### DATA FOR THIS EXERCISE
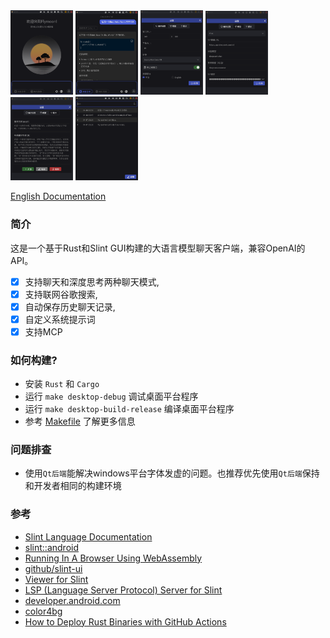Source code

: <div style="display: flex, margin: 8px">
    <img src="./screenshot/0-cn.png" width="100"/>
    <img src="./screenshot/1-cn.png" width="100"/>
    <img src="./screenshot/2-cn.png" width="100"/>
    <img src="./screenshot/3-cn.png" width="100"/>
    <img src="./screenshot/4-cn.png" width="100"/>
    <img src="./screenshot/5-cn.png" width="100"/>
</div>

[English Documentation](./README.md)

### 简介
这是一个基于Rust和Slint GUI构建的大语言模型聊天客户端，兼容OpenAI的API。

- [x] 支持聊天和深度思考两种聊天模式,
- [x] 支持联网谷歌搜索,
- [x] 自动保存历史聊天记录,
- [x] 自定义系统提示词
- [x] 支持MCP

### 如何构建?
- 安装 `Rust` 和 `Cargo`
- 运行 `make desktop-debug` 调试桌面平台程序
- 运行 `make desktop-build-release` 编译桌面平台程序
- 参考 [Makefile](./Makefile) 了解更多信息

### 问题排查
- 使用`Qt后端`能解决windows平台字体发虚的问题。也推荐优先使用`Qt后端`保持和开发者相同的构建环境

### 参考
- [Slint Language Documentation](https://slint-ui.com/releases/1.0.0/docs/slint/)
- [slint::android](https://snapshots.slint.dev/master/docs/rust/slint/android/#building-and-deploying)
- [Running In A Browser Using WebAssembly](https://releases.slint.dev/1.7.0/docs/slint/src/quickstart/running_in_a_browser)
- [github/slint-ui](https://github.com/slint-ui/slint)
- [Viewer for Slint](https://github.com/slint-ui/slint/tree/master/tools/viewer)
- [LSP (Language Server Protocol) Server for Slint](https://github.com/slint-ui/slint/tree/master/tools/lsp)
- [developer.android.com](https://developer.android.com/guide)
- [color4bg](https://www.color4bg.com/zh-hans/)
- [How to Deploy Rust Binaries with GitHub Actions](https://dzfrias.dev/blog/deploy-rust-cross-platform-github-actions/)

### PROBLEM STATEMENT
Across the data, pull every line containing the string "tree".

### ANSWER SPACE
- [Viewer for Slint](https://github.com/slint-ui/slint/tree/master/tools/viewer)
- [LSP (Language Server Protocol) Server for Slint](https://github.com/slint-ui/slint/tree/master/tools/lsp)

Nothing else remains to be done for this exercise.